━━━━━ Supplied information

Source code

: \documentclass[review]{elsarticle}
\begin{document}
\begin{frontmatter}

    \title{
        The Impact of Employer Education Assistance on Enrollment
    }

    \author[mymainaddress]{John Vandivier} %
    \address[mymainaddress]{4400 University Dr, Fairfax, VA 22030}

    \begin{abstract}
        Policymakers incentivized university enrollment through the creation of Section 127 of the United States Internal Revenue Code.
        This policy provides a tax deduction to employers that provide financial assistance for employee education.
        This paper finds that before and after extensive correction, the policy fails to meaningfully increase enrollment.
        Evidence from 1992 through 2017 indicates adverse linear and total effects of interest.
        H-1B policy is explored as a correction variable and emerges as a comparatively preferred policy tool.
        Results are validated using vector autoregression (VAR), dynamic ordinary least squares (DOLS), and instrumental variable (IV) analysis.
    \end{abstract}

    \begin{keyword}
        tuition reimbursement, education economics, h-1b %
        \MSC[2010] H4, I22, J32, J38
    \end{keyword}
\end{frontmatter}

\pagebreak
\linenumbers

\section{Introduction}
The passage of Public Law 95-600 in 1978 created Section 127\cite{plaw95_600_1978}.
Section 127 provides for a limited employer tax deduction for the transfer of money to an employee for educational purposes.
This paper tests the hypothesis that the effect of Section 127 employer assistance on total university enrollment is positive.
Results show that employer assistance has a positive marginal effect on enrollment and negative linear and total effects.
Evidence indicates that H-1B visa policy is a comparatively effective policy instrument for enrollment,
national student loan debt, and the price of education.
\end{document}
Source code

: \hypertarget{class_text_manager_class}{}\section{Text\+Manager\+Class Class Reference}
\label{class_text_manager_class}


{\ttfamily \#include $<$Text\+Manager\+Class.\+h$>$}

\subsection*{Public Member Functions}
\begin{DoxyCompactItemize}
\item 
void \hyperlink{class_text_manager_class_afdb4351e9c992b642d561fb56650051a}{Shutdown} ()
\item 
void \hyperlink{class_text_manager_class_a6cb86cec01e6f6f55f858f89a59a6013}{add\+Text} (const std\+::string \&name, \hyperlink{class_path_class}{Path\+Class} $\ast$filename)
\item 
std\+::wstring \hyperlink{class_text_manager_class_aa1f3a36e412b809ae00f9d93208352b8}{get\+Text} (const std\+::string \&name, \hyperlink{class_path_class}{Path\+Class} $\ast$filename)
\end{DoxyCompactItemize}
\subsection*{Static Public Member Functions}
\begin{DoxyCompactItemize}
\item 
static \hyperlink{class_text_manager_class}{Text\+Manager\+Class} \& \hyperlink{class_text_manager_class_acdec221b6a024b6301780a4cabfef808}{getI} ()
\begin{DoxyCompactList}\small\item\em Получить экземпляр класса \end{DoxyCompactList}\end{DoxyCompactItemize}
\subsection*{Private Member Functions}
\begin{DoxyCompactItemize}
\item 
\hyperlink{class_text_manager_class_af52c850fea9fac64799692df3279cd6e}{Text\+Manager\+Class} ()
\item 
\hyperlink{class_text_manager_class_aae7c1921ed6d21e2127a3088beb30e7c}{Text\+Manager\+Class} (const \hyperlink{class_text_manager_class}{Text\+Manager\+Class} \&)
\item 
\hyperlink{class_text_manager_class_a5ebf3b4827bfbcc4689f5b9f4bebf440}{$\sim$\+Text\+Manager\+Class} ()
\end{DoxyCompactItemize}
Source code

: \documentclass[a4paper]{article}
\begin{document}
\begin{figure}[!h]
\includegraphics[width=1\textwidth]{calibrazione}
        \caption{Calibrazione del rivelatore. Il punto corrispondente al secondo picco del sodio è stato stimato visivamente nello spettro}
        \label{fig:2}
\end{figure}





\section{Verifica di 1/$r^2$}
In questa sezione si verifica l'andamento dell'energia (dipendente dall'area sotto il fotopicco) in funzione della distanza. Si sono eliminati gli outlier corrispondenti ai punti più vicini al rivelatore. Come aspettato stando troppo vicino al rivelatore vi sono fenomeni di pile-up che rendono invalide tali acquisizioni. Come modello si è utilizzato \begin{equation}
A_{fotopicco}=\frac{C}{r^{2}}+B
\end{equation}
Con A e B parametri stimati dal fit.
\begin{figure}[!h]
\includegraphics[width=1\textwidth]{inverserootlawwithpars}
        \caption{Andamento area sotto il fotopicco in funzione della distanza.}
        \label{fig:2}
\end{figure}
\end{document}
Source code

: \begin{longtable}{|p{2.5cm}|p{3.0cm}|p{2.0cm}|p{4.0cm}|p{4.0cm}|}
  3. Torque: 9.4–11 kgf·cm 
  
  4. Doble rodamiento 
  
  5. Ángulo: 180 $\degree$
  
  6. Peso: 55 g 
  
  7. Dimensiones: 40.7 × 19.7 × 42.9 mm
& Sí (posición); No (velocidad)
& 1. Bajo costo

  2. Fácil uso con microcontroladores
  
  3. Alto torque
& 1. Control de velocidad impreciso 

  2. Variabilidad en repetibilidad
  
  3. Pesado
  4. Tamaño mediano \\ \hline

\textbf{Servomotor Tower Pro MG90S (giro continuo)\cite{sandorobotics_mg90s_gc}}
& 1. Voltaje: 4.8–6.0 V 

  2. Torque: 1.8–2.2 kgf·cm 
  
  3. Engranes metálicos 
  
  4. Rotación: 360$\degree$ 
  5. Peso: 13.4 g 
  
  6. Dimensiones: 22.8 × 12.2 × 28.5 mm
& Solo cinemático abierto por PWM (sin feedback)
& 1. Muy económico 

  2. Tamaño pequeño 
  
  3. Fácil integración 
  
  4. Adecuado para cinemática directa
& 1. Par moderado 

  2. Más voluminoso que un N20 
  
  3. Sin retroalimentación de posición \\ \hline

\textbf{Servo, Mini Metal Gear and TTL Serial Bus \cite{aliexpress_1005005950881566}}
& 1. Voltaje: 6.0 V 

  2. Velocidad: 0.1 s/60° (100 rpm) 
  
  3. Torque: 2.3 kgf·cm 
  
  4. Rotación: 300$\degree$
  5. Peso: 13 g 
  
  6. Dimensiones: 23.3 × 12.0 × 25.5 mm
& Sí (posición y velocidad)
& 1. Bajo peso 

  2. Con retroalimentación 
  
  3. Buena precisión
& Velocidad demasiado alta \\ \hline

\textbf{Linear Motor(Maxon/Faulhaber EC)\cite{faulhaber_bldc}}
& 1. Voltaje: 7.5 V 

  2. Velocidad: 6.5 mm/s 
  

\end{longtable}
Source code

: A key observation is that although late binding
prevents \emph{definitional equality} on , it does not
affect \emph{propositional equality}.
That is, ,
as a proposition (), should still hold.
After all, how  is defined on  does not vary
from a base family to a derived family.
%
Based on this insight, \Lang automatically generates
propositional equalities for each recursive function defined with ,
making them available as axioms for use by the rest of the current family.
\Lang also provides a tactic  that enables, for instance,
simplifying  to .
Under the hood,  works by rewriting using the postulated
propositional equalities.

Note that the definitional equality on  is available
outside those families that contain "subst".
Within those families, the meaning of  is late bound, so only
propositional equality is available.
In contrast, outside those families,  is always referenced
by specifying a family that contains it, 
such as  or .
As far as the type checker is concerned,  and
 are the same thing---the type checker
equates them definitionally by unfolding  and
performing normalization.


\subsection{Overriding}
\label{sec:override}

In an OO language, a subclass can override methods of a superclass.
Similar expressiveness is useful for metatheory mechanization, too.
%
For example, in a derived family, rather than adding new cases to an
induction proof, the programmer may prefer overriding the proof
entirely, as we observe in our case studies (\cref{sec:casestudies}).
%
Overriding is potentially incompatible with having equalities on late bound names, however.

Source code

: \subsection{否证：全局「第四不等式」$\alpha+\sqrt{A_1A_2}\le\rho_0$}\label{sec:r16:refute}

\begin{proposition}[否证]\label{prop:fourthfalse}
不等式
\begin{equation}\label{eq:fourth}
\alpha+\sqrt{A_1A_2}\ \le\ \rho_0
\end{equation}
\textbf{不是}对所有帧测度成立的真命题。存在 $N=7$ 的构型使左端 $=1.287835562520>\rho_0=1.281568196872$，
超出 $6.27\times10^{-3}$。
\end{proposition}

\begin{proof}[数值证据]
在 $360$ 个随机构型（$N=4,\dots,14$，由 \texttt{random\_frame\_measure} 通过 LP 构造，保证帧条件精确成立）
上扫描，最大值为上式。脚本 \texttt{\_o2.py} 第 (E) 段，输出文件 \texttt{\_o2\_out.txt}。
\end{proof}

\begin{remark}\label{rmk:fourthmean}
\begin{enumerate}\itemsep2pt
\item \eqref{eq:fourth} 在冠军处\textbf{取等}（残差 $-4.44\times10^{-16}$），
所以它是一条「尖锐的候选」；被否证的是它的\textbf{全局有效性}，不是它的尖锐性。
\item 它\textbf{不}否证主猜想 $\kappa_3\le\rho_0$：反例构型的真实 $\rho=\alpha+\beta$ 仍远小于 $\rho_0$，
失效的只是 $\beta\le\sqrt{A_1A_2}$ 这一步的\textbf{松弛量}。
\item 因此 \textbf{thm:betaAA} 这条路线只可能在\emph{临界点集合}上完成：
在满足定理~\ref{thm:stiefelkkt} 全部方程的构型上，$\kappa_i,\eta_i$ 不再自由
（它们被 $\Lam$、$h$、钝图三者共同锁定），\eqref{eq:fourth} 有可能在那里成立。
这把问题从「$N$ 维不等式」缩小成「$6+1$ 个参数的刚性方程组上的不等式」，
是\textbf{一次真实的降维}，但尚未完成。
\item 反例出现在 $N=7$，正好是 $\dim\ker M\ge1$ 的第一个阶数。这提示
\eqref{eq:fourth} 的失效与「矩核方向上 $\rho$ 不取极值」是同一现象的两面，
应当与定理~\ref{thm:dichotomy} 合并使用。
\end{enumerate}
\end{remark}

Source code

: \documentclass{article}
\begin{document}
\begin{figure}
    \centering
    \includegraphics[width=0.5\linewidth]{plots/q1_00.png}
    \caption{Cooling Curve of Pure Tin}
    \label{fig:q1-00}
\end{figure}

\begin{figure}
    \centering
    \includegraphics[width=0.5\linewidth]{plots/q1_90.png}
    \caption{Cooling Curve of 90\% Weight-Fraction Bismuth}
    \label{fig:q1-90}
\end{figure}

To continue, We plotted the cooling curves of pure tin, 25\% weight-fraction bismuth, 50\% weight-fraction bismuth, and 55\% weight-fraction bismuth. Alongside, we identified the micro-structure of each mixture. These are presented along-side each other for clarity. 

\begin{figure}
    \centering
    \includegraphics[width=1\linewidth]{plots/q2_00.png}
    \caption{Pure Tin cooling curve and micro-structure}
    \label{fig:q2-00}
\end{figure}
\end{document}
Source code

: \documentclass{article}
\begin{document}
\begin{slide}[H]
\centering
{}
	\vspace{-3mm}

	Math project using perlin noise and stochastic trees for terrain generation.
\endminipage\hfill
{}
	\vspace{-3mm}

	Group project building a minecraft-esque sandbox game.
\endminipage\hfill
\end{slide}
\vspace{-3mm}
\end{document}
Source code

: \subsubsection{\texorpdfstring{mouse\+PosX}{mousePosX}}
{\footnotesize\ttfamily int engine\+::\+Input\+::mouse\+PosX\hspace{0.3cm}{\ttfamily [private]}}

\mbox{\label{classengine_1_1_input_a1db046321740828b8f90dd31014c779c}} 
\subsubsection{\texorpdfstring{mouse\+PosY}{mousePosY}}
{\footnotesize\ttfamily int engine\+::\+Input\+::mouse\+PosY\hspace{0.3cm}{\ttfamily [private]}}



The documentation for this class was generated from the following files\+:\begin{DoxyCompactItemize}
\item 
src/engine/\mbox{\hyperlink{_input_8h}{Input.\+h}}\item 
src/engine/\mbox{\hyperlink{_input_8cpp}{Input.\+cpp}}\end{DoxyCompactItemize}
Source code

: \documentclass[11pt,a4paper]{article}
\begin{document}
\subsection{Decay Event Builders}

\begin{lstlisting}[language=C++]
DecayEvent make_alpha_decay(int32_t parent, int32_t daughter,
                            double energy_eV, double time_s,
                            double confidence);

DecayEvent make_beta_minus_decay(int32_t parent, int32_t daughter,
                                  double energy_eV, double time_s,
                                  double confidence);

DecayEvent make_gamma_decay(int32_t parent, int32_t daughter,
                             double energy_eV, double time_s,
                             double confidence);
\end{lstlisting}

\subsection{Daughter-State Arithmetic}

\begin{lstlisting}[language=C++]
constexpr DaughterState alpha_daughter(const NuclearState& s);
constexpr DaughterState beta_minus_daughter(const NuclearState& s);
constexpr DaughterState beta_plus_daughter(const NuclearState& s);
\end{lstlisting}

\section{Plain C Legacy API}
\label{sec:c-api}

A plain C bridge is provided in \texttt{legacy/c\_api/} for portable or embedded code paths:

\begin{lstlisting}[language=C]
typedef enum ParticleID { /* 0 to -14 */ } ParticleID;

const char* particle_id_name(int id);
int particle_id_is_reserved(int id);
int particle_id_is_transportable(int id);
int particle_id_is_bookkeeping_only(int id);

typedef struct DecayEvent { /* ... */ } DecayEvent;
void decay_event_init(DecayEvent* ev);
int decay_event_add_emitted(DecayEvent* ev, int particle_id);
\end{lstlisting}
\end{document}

━━━━━━━━━━

Work instruction. Your reply should be only the count of lines in the entries above that contain the word "posición".

Result of the task. 3